From Keith Wiley <kwi...@keithwiley.com>
Subject Re: Efficient query to directory-num-files?
Date Wed, 06 Oct 2010 05:56:42 GMT

On 2010, Oct 04, at 11:38 AM, Harsh J wrote:

> On Mon, Oct 4, 2010 at 11:11 PM, Keith Wiley <kwiley@keithwiley.com>  
> wrote:
>> - I want to know how many files are in a directory.
>> - Well, actually, I want to know how many files are in a few  
>> thousand directories.
>> - I anticipate the answer to be approximately four million.
>> - If I were to pipe "hadoop fs -ls | wc" I estimate a return of  
>> about 360MBs of textual ls data to my client (Each hadoop ls entry  
>> is about 90B since it is always "ls -l" style), when all I really  
>> want is the file-count.
>> Is there a smarter way to do this?
>> Thanks.
> There's a "FileSystem.listStatus(...).length" you could use, in Java.
> (cook up a utility for it if you need it in commandline.
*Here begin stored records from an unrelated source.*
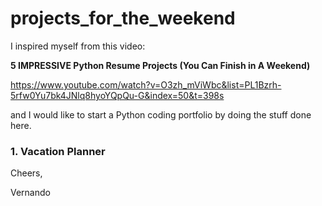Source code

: # projects_for_the_weekend
I inspired myself from this video:

**5 IMPRESSIVE Python Resume Projects (You Can Finish in A Weekend)**

<https://www.youtube.com/watch?v=O3zh_mViWbc&list=PL1Bzrh-5rfw0Yu7bk4JNlq8hyoYQpQu-G&index=50&t=398s>

and I would like to start a Python coding portfolio by doing the stuff done here.

### 1. Vacation Planner

Cheers,

Vernando


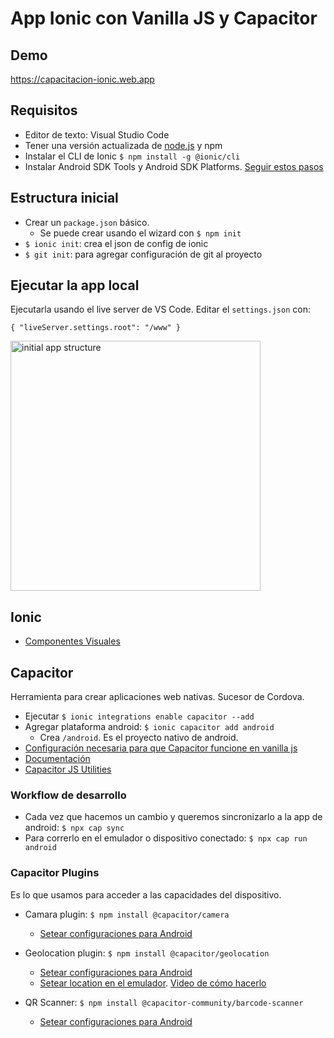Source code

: # App Ionic con Vanilla JS y Capacitor

## Demo
https://capacitacion-ionic.web.app

## Requisitos
- Editor de texto: Visual Studio Code
- Tener una versión actualizada de [node.js](https://nodejs.org/en/) y npm
- Instalar el CLI de Ionic
`$ npm install -g @ionic/cli`
- Instalar Android SDK Tools y Android SDK Platforms. [Seguir estos pasos](https://capacitorjs.com/docs/getting-started/environment-setup#android-sdk)


## Estructura inicial
- Crear un `package.json` básico.
    - Se puede crear usando el wizard con `$ npm init`
- `$ ionic init`: crea el json de config de ionic
- `$ git init`: para agregar configuración de git al proyecto


## Ejecutar la app local
Ejecutarla usando el live server de VS Code. Editar el `settings.json` con:

`{
    "liveServer.settings.root": "/www"
}`

<img src="https://drive.google.com/uc?id=1rgGJBUnotXfHwk2BX6qLeUhBKCrh7VDC" alt="initial app structure" width="400"/>

## Ionic
- [Componentes Visuales](https://ionicframework.com/docs/components)

## Capacitor
Herramienta para crear aplicaciones web nativas. Sucesor de Cordova.

- Ejecutar `$ ionic integrations enable capacitor --add`
- Agregar plataforma android: `$ ionic capacitor add android`
    - Crea `/android`. Es el proyecto nativo de android.
- [Configuración necesaria para que Capacitor funcione en vanilla js](https://capacitorjs.com/docs/web#using-capacitor-as-a-script-include)
- [Documentación](https://capacitorjs.com/docs/getting-started)
- [Capacitor JS Utilities](https://capacitorjs.com/docs/basics/utilities)

### Workflow de desarrollo
- Cada vez que hacemos un cambio y queremos sincronizarlo a la app de android: `$ npx cap sync`
- Para correrlo en el emulador o dispositivo conectado: `$ npx cap run android`

### Capacitor Plugins 
Es lo que usamos para acceder a las capacidades del dispositivo.


- Camara plugin: `$ npm install @capacitor/camera `
    - [Setear configuraciones para Android](https://capacitorjs.com/docs/apis/camera#android)

- Geolocation plugin: `$ npm install @capacitor/geolocation`
    - [Setear configuraciones para Android](https://capacitorjs.com/docs/apis/geolocation#android) 
    - [Setear location en el emulador](https://developer.android.com/studio/run/emulator). [Video de cómo hacerlo](https://drive.google.com/file/d/1iLB5zil862iz_wRLZ_WglZwZovaomhyN/view?usp=sharing)   

- QR Scanner: `$ npm install @capacitor-community/barcode-scanner`
    - [Setear configuraciones para Android](https://github.com/capacitor-community/barcode-scanner#android)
Its what the
> FsShell does anyway when you use it via 'hadoop fs/dfs'.)
> But I do not know if this will indeed reduce the querying time also,
> as it seems to create an array of all the entries under a path. I
> could not find a direct counting command, as even the count given by
> the FsShell seems to be of this manner. Trying it on some 50,000 items
> I created for testing it out seemed quick enough. I wouldn't know
> about 4 million though! Try it out and wait for better answers if any!
> :)

Thanks, I'll take a look at that and see what I can do with it.


Keith Wiley     kwiley@keithwiley.com     keithwiley.com     

"What I primarily learned in grad school is how much I *don't* know.
Consequently, I left grad school with a higher ignorance to knowledge  
ratio than
when I entered."
                                            --  Keith Wiley